What is being asked
Only the lines below from the one containing "More importantly –" to the one containing "brilliant algorithms or" should be repeated, both included and unchanged.
Start of Input
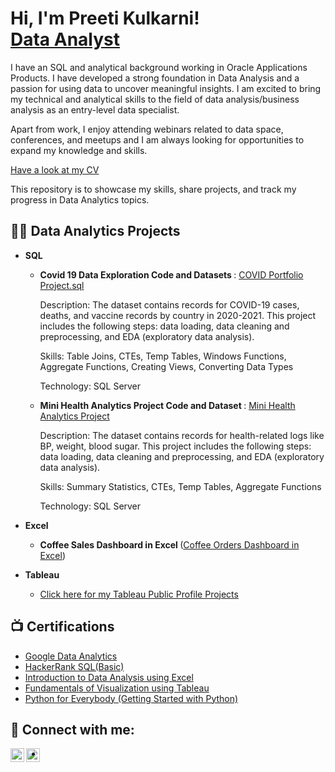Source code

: <h1>Hi, I'm Preeti Kulkarni!<br/><a href="https://github.com/preetitorvi"></a> <a href="https://www.linkedin.com/in/preetikulkarnitorvi/">Data Analyst</a></h1>
I have an SQL and analytical background working in Oracle Applications Products. I have developed a strong foundation in Data Analysis and a passion for using data to uncover meaningful insights. I am excited to bring my technical and analytical skills to the field of data analysis/business analysis as an entry-level data specialist. 

Apart from work, I enjoy attending webinars related to data space, conferences, and meetups and I am always looking for opportunities to expand my knowledge and skills. 

[Have a look at my CV](https://github.com/preetitorvi/preetitorvi/blob/main/Preeti_Kulkarni_Resume.pdf)

This repository is to showcase my skills, share projects, and track my progress in Data Analytics topics.

<h2>👨‍💻 Data Analytics Projects </h2>

- <b>SQL </b>
  - <b>Covid 19 Data Exploration Code and Datasets </b>: [COVID Portfolio Project.sql](https://github.com/preetitorvi/Portfolio-Projects/tree/main/Covid%20Data%20Exploration)

     Description: The dataset contains records for COVID-19 cases, deaths, and vaccine records by country in 2020-2021. This project includes the following steps: data loading, data 
     cleaning and preprocessing, and EDA (exploratory data analysis).

     Skills: Table Joins, CTEs, Temp Tables, Windows Functions, Aggregate Functions, Creating Views, Converting Data Types

     Technology: SQL Server

   - <b>Mini Health Analytics Project Code and Dataset </b>: [Mini Health Analytics Project](https://github.com/preetitorvi/Portfolio-Projects/tree/main/SQL%20Project%20Health%20Analytics%20)

     Description: The dataset contains records for health-related logs like BP, weight, blood sugar. This project includes the following steps: data loading, data 
     cleaning and preprocessing, and EDA (exploratory data analysis).

     Skills: Summary Statistics, CTEs, Temp Tables, Aggregate Functions

     Technology: SQL Server

- <b>Excel </b>
  - <b> Coffee Sales Dashboard in Excel </b>([Coffee Orders Dashboard in Excel](https://github.com/preetitorvi/Portfolio-Projects/tree/main/Coffee%20Orders%20Dashboard%20in%20Excel))
    
- <b>Tableau </b>
  - [Click here for my Tableau Public Profile Projects](https://public.tableau.com/app/profile/preetikulkarni/vizzes)


<h2>📺 Certifications</h2>

- [Google Data Analytics](https://www.coursera.org/account/accomplishments/professional-cert/HFAA887879Y6)
- [HackerRank SQL(Basic)](https://www.hackerrank.com/certificates/69a9f9f1cacc)
- [Introduction to Data Analysis using Excel](https://www.coursera.org/account/accomplishments/verify/GPLEGKK9U79T)
- [Fundamentals of Visualization using Tableau](https://www.coursera.org/account/accomplishments/verify/39HK6RDV4AVF)
- [Python for Everybody (Getting Started with Python)](https://www.coursera.org/account/accomplishments/verify/VAJQ55CVYHA2)

<h2> 🤳 Connect with me:</h2>

[<img align="left" alt="PreetiKulkarni | Tableau" width="22px" src="https://surveymonkey-assets.s3.amazonaws.com/papiasset/apps/logos/2e989404-aed0-41ea-9198-ddc1c76d7a4a" />][tableau]
[<img align="left" alt="PreetiKulkarni | LinkedIn" width="22px" src="https://cdn.jsdelivr.net/npm/simple-icons@v3/icons/linkedin.svg" />][linkedin]

[tableau]: https://public.tableau.com/app/profile/preetikulkarni/vizzes
[linkedin]: https://linkedin.com/in/preetikulkarnitorvi

<!--
**preetitorvi/preetitorvi** is a ✨ _special_ ✨ repository because its `README.md` (this file) appears on your GitHub profile.

Here are some ideas to get you started:

- 🔭 I’m currently working on ...
- 🌱 I’m currently learning ...
- 👯 I’m looking to collaborate on ...
- 🤔 I’m looking for help with ...
- 💬 Ask me about ...
- 📫 How to reach me: ...
- 😄 Pronouns: ...
- ⚡ Fun fact: ...
-->
- 
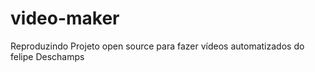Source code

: # video-maker
 Reproduzindo Projeto open source para fazer vídeos automatizados do felipe Deschamps

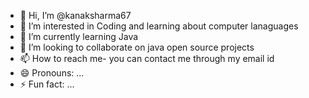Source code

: - 👋 Hi, I’m @kanaksharma67
- 👀 I’m interested in Coding and learning about computer lanaguages
- 🌱 I’m currently learning Java
- 💞️ I’m looking to collaborate on java open source projects
- 📫 How to reach me- you can contact me through my email id
- 😄 Pronouns: ...
- ⚡ Fun fact: ...

<!---
kanaksharma67/kanaksharma67 is a ✨ special ✨ repository because its `README.md` (this file) appears on your GitHub profile.
You can click the Preview link to take a look at your changes.
--->
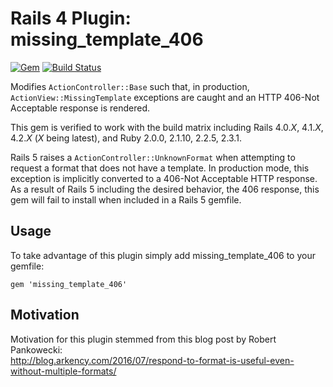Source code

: # Rails 4 Plugin: missing_template_406

[![Gem](https://img.shields.io/gem/v/missing_template_406.svg?maxAge=2592000?style=plastic)](https://rubygems.org/gems/missing_template_406)
[![Build Status](https://travis-ci.org/appfolio/missing_template_406.svg?branch=master)](https://travis-ci.org/appfolio/missing_template_406)

Modifies `ActionController::Base` such that, in production,
`ActionView::MissingTemplate` exceptions are caught and an HTTP 406-Not
Acceptable response is rendered.

This gem is verified to work with the build matrix including
Rails 4.0._X_, 4.1._X_, 4.2._X_ (_X_ being latest), and
Ruby 2.0.0, 2.1.10, 2.2.5, 2.3.1.

Rails 5 raises a `ActionController::UnknownFormat` when attempting to request a
format that does not have a template. In production mode, this exception is
implicitly converted to a 406-Not Acceptable HTTP response. As a result of
Rails 5 including the desired behavior, the 406 response, this gem will fail to
install when included in a Rails 5 gemfile.

## Usage

To take advantage of this plugin simply add missing_template_406 to your
gemfile:

    gem 'missing_template_406'

## Motivation

Motivation for this plugin stemmed from this blog post by Robert Pankowecki:  
http://blog.arkency.com/2016/07/respond-to-format-is-useful-even-without-multiple-formats/
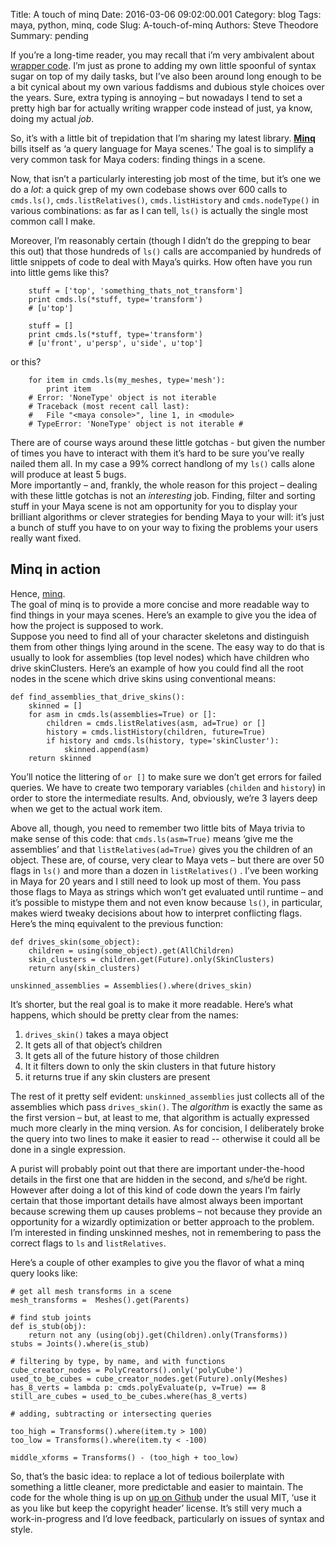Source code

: Title: A touch of minq
Date: 2016-03-06 09:02:00.001
Category: blog
Tags: maya, python, minq, code
Slug: A-touch-of-minq
Authors: Steve Theodore
Summary: pending

If you’re a long-time reader, you may recall that i’m very ambivalent about
[wrapper code](http://techartsurvival.blogspot.com/2015/07/blockquote-background-f9f9f9-border.html). I’m just as prone to adding my own little
spoonful of syntax sugar on top of my daily tasks, but I’ve also been around
long enough to be a bit cynical about my own various faddisms and dubious
style choices over the years. Sure, extra typing is annoying – but nowadays I
tend to set a pretty high bar for actually writing wrapper code instead of
just, ya know, doing my actual _job_.  

So, it’s with a little bit of trepidation that I’m sharing my latest library.
**[Minq](https://github.com/theodox/minq)** bills itself as ‘a query language
for Maya scenes.’ The goal is to simplify a very common task for Maya coders:
finding things in a scene.  

Now, that isn’t a particularly interesting job most of the time, but it’s one
we do a _lot_: a quick grep of my own codebase shows over 600 calls to
`cmds.ls()`, `cmds.listRelatives()`, `cmds.listHistory` and `cmds.nodeType()`
in various combinations: as far as I can tell, `ls()` is actually the single
most common call I make.  

Moreover, I’m reasonably certain (though I didn’t do the grepping to bear this
out) that those hundreds of `ls()` calls are accompanied by hundreds of little
snippets of code to deal with Maya’s quirks. How often have you run into
little gems like this?  
    
    
        stuff = ['top', 'something_thats_not_transform']  
        print cmds.ls(*stuff, type='transform')  
        # [u'top']  
      
        stuff = []  
        print cmds.ls(*stuff, type='transform')  
        # [u'front', u'persp', u'side', u'top']  
    

or this?  

        for item in cmds.ls(my_meshes, type='mesh'):  
            print item  
        # Error: 'NoneType' object is not iterable  
        # Traceback (most recent call last):  
        #   File "<maya console>", line 1, in <module>  
        # TypeError: 'NoneType' object is not iterable #   
    

There are of course ways around these little gotchas - but given the number of
times you have to interact with them it’s hard to be sure you’ve really nailed
them all. In my case a 99% correct handlong of my `ls()` calls alone will
produce at least 5 bugs.  
More importantly – and, frankly, the whole reason for this project – dealing
with these little gotchas is not an _interesting_ job. Finding, filter and
sorting stuff in your Maya scene is not am opportunity for you to display your
brilliant algorithms or clever strategies for bending Maya to your will: it’s
just a bunch of stuff you have to on your way to fixing the problems your
users really want fixed.  

## Minq in action

Hence, [minq](https://github.com/theodox/minq).  
The goal of minq is to provide a more concise and more readable way to find
things in your maya scenes. Here’s an example to give you the idea of how the
project is supposed to work.  
Suppose you need to find all of your character skeletons and distinguish them
from other things lying around in the scene. The easy way to do that is
usually to look for assemblies (top level nodes) which have children who drive
skinClusters. Here’s an example of how you could find all the root nodes in
the scene which drive skins using conventional means:  
    
    
    def find_assemblies_that_drive_skins():  
        skinned = []  
        for asm in cmds.ls(assemblies=True) or []:  
            children = cmds.listRelatives(asm, ad=True) or []  
            history = cmds.listHistory(children, future=True)  
            if history and cmds.ls(history, type='skinCluster'):  
                skinned.append(asm)  
        return skinned  
    

You’ll notice the littering of `or []` to make sure we don’t get errors for
failed queries. We have to create two temporary variables (`childen` and
`history`) in order to store the intermediate results. And, obviously, we’re 3
layers deep when we get to the actual work item.  

Above all, though, you need to remember two little bits of Maya trivia to make
sense of this code: that `cmds.ls(asm=True)` means ‘give me the assemblies’
and that `listRelatives(ad=True)` gives you the children of an object. These
are, of course, very clear to Maya vets – but there are over 50 flags in
`ls()` and more than a dozen in `listRelatives()` . I’ve been working in Maya
for 20 years and I still need to look up most of them. You pass those flags to
Maya as strings which won’t get evaluated until runtime – and it’s possible to
mistype them and not even know because `ls()`, in particular, makes wierd
tweaky decisions about how to interpret conflicting flags.  
Here’s the minq equivalent to the previous function:  

    
    def drives_skin(some_object):  
        children = using(some_object).get(AllChildren)  
        skin_clusters = children.get(Future).only(SkinClusters)  
        return any(skin_clusters)  
      
    unskinned_assemblies = Assemblies().where(drives_skin)  
    

It’s shorter, but the real goal is to make it more readable. Here’s what
happens, which should be pretty clear from the names:  

1. `drives_skin()` takes a maya object  
2. It gets all of that object’s children  
3. It gets all of the future history of those children  
4. It it filters down to only the skin clusters in that future history  
5. it returns true if any skin clusters are present  

The rest of it pretty self evident: `unskinned_assemblies` just collects all
of the assemblies which pass `drives_skin()`. The _algorithm_ is exactly the
same as the first version – but, at least to me, that algorithm is actually
expressed much more clearly in the minq version. As for concision, I
deliberately broke the query into two lines to make it easier to read --
otherwise it could all be done in a single expression.  

A purist will probably point out that there are important under-the-hood
details in the first one that are hidden in the second, and s/he’d be right.
However after doing a lot of this kind of code down the years I’m fairly
certain that those important details have almost always been important because
screwing them up causes problems – not because they provide an opportunity for
a wizardly optimization or better approach to the problem. I’m interested in
finding unskinned meshes, not in remembering to pass the correct flags to `ls`
and `listRelatives`.  

Here’s a couple of other examples to give you the flavor of what a minq query
looks like:  

    
    # get all mesh transforms in a scene  
    mesh_transforms =  Meshes().get(Parents)  
      
    # find stub joints  
    def is_stub(obj):  
        return not any (using(obj).get(Children).only(Transforms))  
    stubs = Joints().where(is_stub)  
      
    # filtering by type, by name, and with functions  
    cube_creator_nodes = PolyCreators().only('polyCube')  
    used_to_be_cubes = cube_creator_nodes.get(Future).only(Meshes)  
    has_8_verts = lambda p: cmds.polyEvaluate(p, v=True) == 8  
    still_are_cubes = used_to_be_cubes.where(has_8_verts)  
      
    # adding, subtracting or intersecting queries  
      
    too_high = Transforms().where(item.ty > 100)  
    too_low = Transforms().where(item.ty < -100)  
      
    middle_xforms = Transforms() - (too_high + too_low)  
    

So, that’s the basic idea: to replace a lot of tedious boilerplate with
something a little cleaner, more predictable and easier to maintain. The code
for the whole thing is up on [up on Github](https://github.com/theodox/minq)
under the usual MIT, ‘use it as you like but keep the copyright header’
license. It’s still very much a work-in-progress and I’d love feedback,
particularly on issues of syntax and style.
End of Input
Solution below
More importantly – and, frankly, the whole reason for this project – dealing
with these little gotchas is not an _interesting_ job. Finding, filter and
sorting stuff in your Maya scene is not am opportunity for you to display your
brilliant algorithms or clever strategies for bending Maya to your will: it’s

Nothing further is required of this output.